But where to start looking? Like Heerlen, there is no tourist information office in Monchengladbach. Both are large, modern cities that Dad and his buddies would never recognize today. But a clue from my Welsh cousin, Andy Philpin, set us looking for a British Army base on the outskirts of the city, a place called JHQ Rheindahlen. (The British troops left this base this year, closing it down and turning it back to the German government.) We thought it might contain barracks dating back to the war years.

This part of Holland was the scene of much fighting in the fall of 1944, and the loss of thousands of Allied troops. The Netherlands American Cemetery in Margraten, six miles east of Maastricht, contains the graves of 8,300 American soldiers who died in the Netherlands during the war.

After much driving around (MG, as it is called here, covers a lot of territory) and questioning the nice guard at a largely deserted place called Ayrshire Barracks, we found JHQ Rheindahlen. Ed went to talk to the guard, an American ex-pat who was intrigued with our search and went in to get his German cohort to answer Ed’s questions. Ed showed them the picture Dad took of the building he lived in during the spring of 1945. The German man told him that it was probably part of the old base, where many Americans were housed during the war. It had been torn down years ago to make way for a huge soccer stadium and parking lots, now the home of the local team in the German Bundesliga, their top soccer league. So, the last spot where we could say, “Dad was here” is now a popular sports complex.

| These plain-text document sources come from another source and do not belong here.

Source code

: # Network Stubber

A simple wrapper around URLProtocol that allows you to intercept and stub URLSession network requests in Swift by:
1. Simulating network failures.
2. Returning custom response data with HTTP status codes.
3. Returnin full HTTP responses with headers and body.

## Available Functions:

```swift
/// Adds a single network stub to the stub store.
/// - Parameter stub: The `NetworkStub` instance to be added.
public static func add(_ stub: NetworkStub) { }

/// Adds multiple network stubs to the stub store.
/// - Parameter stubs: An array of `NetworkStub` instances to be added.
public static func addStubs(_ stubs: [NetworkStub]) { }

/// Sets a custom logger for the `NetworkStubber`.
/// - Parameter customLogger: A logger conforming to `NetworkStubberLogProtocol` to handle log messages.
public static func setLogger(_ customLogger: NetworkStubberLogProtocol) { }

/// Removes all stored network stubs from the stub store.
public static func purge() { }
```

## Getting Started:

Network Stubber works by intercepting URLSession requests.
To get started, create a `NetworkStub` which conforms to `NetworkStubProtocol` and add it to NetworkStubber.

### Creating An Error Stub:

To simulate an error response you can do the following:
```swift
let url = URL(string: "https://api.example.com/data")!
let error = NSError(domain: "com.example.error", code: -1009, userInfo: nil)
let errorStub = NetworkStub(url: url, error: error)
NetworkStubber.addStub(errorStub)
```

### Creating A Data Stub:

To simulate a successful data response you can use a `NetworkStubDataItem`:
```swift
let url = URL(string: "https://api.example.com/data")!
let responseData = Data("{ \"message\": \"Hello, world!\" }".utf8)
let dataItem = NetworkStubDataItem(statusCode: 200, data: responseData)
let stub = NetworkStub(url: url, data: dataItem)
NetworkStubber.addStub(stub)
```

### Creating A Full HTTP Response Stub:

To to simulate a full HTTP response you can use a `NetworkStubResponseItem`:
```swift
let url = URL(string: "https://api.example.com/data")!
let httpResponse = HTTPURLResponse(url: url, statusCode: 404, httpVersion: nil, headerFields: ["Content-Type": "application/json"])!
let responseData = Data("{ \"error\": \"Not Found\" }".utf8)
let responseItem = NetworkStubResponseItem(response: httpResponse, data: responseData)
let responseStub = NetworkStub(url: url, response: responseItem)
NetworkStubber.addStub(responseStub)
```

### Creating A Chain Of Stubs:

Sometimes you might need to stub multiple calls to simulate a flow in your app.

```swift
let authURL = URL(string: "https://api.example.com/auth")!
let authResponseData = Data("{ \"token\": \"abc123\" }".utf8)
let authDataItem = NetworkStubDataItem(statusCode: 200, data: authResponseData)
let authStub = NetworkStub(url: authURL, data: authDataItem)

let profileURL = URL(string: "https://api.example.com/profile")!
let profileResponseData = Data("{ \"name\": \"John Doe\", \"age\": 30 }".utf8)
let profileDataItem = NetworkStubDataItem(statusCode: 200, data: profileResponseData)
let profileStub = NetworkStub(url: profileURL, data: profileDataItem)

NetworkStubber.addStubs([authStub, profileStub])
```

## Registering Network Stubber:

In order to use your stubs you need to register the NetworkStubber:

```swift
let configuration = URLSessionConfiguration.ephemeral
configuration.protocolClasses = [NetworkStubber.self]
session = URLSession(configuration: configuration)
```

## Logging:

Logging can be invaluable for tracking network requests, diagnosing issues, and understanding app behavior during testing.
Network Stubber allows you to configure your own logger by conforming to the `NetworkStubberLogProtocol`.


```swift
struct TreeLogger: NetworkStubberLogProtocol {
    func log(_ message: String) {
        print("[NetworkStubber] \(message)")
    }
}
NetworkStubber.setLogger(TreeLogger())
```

We did continue to nearby Sittard, where Dad had photographed a windmill, but there was not a single one left, just another very modern city. However, modern-day turbine windmills are seen everywhere here; western Europeans seem committed to wind power. (NOTE: We found it the next day, still there.)

 

We decided not to continue our journey to points north, to see the area of the Rhine River in Krefeld and Dinslaken (north of Dusseldorf) where Dad had taken pictures of blown bridges, because we knew what we would find: traffic-clogged cities with modern bridges. We are heading home, with hopes of learning more later.